[<prev] [next>] [<thread-prev] [thread-next>] [day] [month] [year] [list]
Message-ID: <2833d0db-f122-eccd-7393-1f0169dc0741@collabora.com>
Date: Tue, 11 Jul 2023 16:46:14 +0530
From: Shreeya Patel <shreeya.patel@...labora.com>
To: Linux regressions mailing list <regressions@...ts.linux.dev>,
Masahiro Yamada <masahiroy@...nel.org>
Cc: Greg KH <gregkh@...uxfoundation.org>,
Maksim Panchenko <maks@...a.com>,
Ricardo Cañuelo <ricardo.canuelo@...labora.com>,
Michal Marek <michal.lkml@...kovi.net>,
Linux Kernel Mailing List <linux-kernel@...r.kernel.org>,
clang-built-linux <llvm@...ts.linux.dev>,
Bill Wendling <morbo@...gle.com>,
Nathan Chancellor <nathan@...nel.org>,
"gustavo.padovan@...labora.com" <gustavo.padovan@...labora.com>,
Guillaume Charles Tucker <guillaume.tucker@...labora.com>,
denys.f@...labora.com, Nick Desaulniers <ndesaulniers@...gle.com>,
kernelci@...ts.linux.dev,
Collabora Kernel ML <kernel@...labora.com>
Subject: Re: [PATCH v4] Makefile.compiler: replace cc-ifversion with
compiler-specific macros
On 10/07/23 17:39, Linux regression tracking (Thorsten Leemhuis) wrote:
> Hi, Thorsten here, the Linux kernel's regression tracker. Top-posting
> for once, to make this easily accessible to everyone.
>
> Shreeya Patel, Masahiro Yamada: what's the status of this? Was any
> progress made to address this? Or is this maybe (accidentally?) fixed
> with 6.5-rc1?
Hi Thorsten,
I still see the regression happening so it doesn't seem to be fixed.

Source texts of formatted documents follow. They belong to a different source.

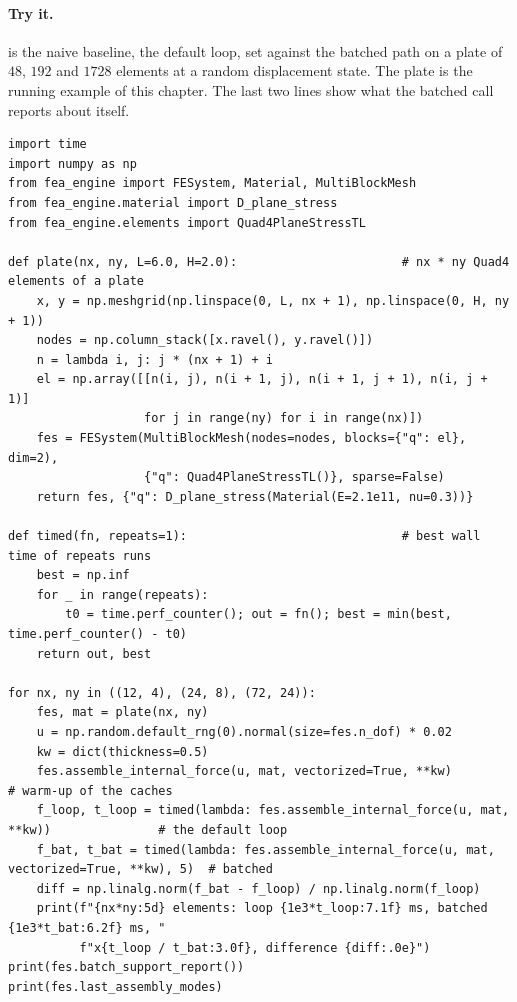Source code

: \paragraph{Try it.}  is the naive baseline, the default loop, set against the batched path on a plate of $48$, $192$ and $1728$  elements at a random displacement state. The plate is the running example of this chapter. The last two lines show what the batched call reports about itself.

\begin{lstlisting}[caption={The default element loop against batched assembly of the internal force of a plate (run with the package on the path).},label={lst:bk-try}]
import time
import numpy as np
from fea_engine import FESystem, Material, MultiBlockMesh
from fea_engine.material import D_plane_stress
from fea_engine.elements import Quad4PlaneStressTL

def plate(nx, ny, L=6.0, H=2.0):                       # nx * ny Quad4 elements of a plate
    x, y = np.meshgrid(np.linspace(0, L, nx + 1), np.linspace(0, H, ny + 1))
    nodes = np.column_stack([x.ravel(), y.ravel()])
    n = lambda i, j: j * (nx + 1) + i
    el = np.array([[n(i, j), n(i + 1, j), n(i + 1, j + 1), n(i, j + 1)]
                   for j in range(ny) for i in range(nx)])
    fes = FESystem(MultiBlockMesh(nodes=nodes, blocks={"q": el}, dim=2),
                   {"q": Quad4PlaneStressTL()}, sparse=False)
    return fes, {"q": D_plane_stress(Material(E=2.1e11, nu=0.3))}

def timed(fn, repeats=1):                              # best wall time of repeats runs
    best = np.inf
    for _ in range(repeats):
        t0 = time.perf_counter(); out = fn(); best = min(best, time.perf_counter() - t0)
    return out, best

for nx, ny in ((12, 4), (24, 8), (72, 24)):
    fes, mat = plate(nx, ny)
    u = np.random.default_rng(0).normal(size=fes.n_dof) * 0.02
    kw = dict(thickness=0.5)
    fes.assemble_internal_force(u, mat, vectorized=True, **kw)            # warm-up of the caches
    f_loop, t_loop = timed(lambda: fes.assemble_internal_force(u, mat, **kw))               # the default loop
    f_bat, t_bat = timed(lambda: fes.assemble_internal_force(u, mat, vectorized=True, **kw), 5)  # batched
    diff = np.linalg.norm(f_bat - f_loop) / np.linalg.norm(f_loop)
    print(f"{nx*ny:5d} elements: loop {1e3*t_loop:7.1f} ms, batched {1e3*t_bat:6.2f} ms, "
          f"x{t_loop / t_bat:3.0f}, difference {diff:.0e}")
print(fes.batch_support_report())
print(fes.last_assembly_modes)
\end{lstlisting}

https://linux.kernelci.org/test/case/id/64ac675a8aebf63753bb2a8c/
Masahiro had submitted a fix for this issue here.
https://lore.kernel.org/lkml/ZJEni98knMMkU%2Fcl@buildd.core.avm.de/T/#t
But I don't see any movement there. Masahiro, are you planning to send a
v2 for it?
Thanks,
Shreeya Patel
> Ciao, Thorsten (wearing his 'the Linux kernel's regression tracker' hat)
> --
> Everything you wanna know about Linux kernel regression tracking:
> https://linux-regtracking.leemhuis.info/about/#tldr
> If I did something stupid, please tell me, as explained on that page.
>
> #regzbot poke
>
> On 20.06.23 06:19, Masahiro Yamada wrote:
>> On Mon, Jun 12, 2023 at 7:10 PM Shreeya Patel
>> <shreeya.patel@...labora.com> wrote:
>>> On 24/05/23 02:57, Nick Desaulniers wrote:
>>>> On Tue, May 23, 2023 at 3:27 AM Shreeya Patel
>>>> <shreeya.patel@...labora.com> wrote:
>>>>> Hi Nick and Masahiro,
>>>>>
>>>>> On 23/05/23 01:22, Nick Desaulniers wrote:
>>>>>> On Mon, May 22, 2023 at 9:52 AM Greg KH <gregkh@...uxfoundation.org> wrote:
>>>>>>> On Mon, May 22, 2023 at 12:09:34PM +0200, Ricardo Cañuelo wrote:
>>>>>>>> On vie, may 19 2023 at 08:57:24, Nick Desaulniers <ndesaulniers@...gle.com> wrote:
>>>>>>>>> It could be; if the link order was changed, it's possible that this
>>>>>>>>> target may be hitting something along the lines of:
>>>>>>>>> https://isocpp.org/wiki/faq/ctors#static-init-order i.e. the "static
>>>>>>>>> initialization order fiasco"
>>>>>>>>>
>>>>>>>>> I'm struggling to think of how this appears in C codebases, but I
>>>>>>>>> swear years ago I had a discussion with GKH (maybe?) about this. I
>>>>>>>>> think I was playing with converting Kbuild to use Ninja rather than
>>>>>>>>> Make; the resulting kernel image wouldn't boot because I had modified
>>>>>>>>> the order the object files were linked in. If you were to randomly
>>>>>>>>> shuffle the object files in the kernel, I recall some hazard that may
>>>>>>>>> prevent boot.
>>>>>>>> I thought that was specifically a C++ problem? But then again, the
>>>>>>>> kernel docs explicitly say that the ordering of obj-y goals in kbuild is
>>>>>>>> significant in some instances [1]:
>>>>>>> Yes, it matters, you can not change it. If you do, systems will break.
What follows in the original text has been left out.